Morning in Hakone: A ryokan stay typically includes both dinner and breakfast. Take a morning onsen before checking out. If time and weather permit, the Hakone Open Air Museum — a sculpture park with excellent children’s programming including a dedicated children’s zone and Picasso pavilion — is worth a visit before departure.

Return journey: Return to Tokyo via the Romancecar and Shinkansen, or continue to Osaka if your departure is from Kansai Airport.

If departing from Tokyo in the evening, a final few hours in a neighborhood not yet visited — Shimokitazawa (vintage shops, cafes, a young creative atmosphere) or Yanaka — makes a gentle final morning.


This Itinerary Is a Starting Point

Every family we work with at Jatravi gets a different itinerary — because every family is different. The route above is a well-tested framework, but your trip will be designed around your children’s ages and interests, your travel dates and season, your group’s pace, and what you most want to experience.

We handle everything: accommodation selection and booking, transport, airport transfers, restaurant reservations, attraction tickets, and a private guide for the days when having someone who knows Japan deeply makes all the difference.

Ready to plan your family trip to Japan? WhatsApp us directly — we typically respond within 24 hours.

Not sure what kind of trip is right for your family? Take our free 2-minute quiz →


Frequently Asked Questions

Is 10 days enough for Japan with a family?

Yes — 10 days is the most common and well-balanced length for a first Japan family trip. It allows time to experience Tokyo (3–4 nights), Kyoto (3 nights), and add Hakone and Nara without the pace becoming exhausting. Families who want a slower pace or more destinations should consider 14 days.

How do you get from Tokyo to Kyoto with children?

The Tokaido Shinkansen bullet train from Tokyo Station to Kyoto Station takes approximately 2 hours 15 minutes. Children under 6 travel free. On clear days, Mt. Fuji is visible from the right-hand side of the train approximately 40–50 minutes after departure. Reserve seats in advance, particularly during peak seasons.

What should families do in Tokyo with kids?

Top family experiences in Tokyo: Senso-ji Temple and Asakusa (all ages), Ueno Zoo (children under 12), teamLab Planets digital art museum (all ages, book in advance), Shibuya Crossing (all ages), and Odaiba waterfront (easy, accessible, suitable for young children). Two to three of these per day is the right pace for families.
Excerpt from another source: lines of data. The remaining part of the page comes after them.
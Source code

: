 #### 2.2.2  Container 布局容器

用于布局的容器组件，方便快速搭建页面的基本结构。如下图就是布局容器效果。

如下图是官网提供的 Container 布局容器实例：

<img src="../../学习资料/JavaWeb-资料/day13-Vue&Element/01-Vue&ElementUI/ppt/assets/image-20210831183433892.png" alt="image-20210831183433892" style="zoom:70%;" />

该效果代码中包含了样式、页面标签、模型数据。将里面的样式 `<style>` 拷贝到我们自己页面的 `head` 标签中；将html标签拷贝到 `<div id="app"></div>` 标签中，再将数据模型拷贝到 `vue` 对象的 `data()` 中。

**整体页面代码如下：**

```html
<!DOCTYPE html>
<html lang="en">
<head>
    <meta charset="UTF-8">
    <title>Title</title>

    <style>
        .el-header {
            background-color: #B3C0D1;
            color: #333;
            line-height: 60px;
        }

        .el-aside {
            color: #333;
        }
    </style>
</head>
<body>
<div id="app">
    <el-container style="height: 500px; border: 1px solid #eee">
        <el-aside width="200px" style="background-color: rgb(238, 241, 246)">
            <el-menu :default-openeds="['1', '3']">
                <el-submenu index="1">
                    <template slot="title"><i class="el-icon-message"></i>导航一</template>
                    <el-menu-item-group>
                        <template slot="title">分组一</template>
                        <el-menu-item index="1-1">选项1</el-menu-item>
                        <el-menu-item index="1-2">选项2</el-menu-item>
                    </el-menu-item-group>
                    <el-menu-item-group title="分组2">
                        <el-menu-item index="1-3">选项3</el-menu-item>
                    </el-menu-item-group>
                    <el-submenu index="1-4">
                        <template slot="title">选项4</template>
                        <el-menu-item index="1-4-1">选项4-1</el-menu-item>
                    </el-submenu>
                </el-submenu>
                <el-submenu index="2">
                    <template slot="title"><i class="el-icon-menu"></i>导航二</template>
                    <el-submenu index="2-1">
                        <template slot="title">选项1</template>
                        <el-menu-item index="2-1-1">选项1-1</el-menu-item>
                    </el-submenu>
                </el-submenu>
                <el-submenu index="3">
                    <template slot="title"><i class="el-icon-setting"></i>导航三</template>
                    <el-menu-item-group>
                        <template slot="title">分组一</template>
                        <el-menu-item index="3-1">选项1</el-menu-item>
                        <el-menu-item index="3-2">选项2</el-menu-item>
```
Is Hakone worth visiting with children?

Yes — Hakone is one of the most valuable stops on a Japan family itinerary. The Romancecar scenic train journey, the ryokan experience, the private onsen, and (weather permitting) views of Mt. Fuji create some of the most lasting family memories of the trip. One or two nights is ideal.

What is the best day trip from Kyoto for families?

Nara is the best day trip from Kyoto for families with children. It is 45 minutes by train, the deer park is flat and accessible, the deer can be hand-fed and bow on demand, and Todai-ji Temple with its giant bronze Buddha is genuinely impressive for all ages. A half day is sufficient; a full day is comfortable.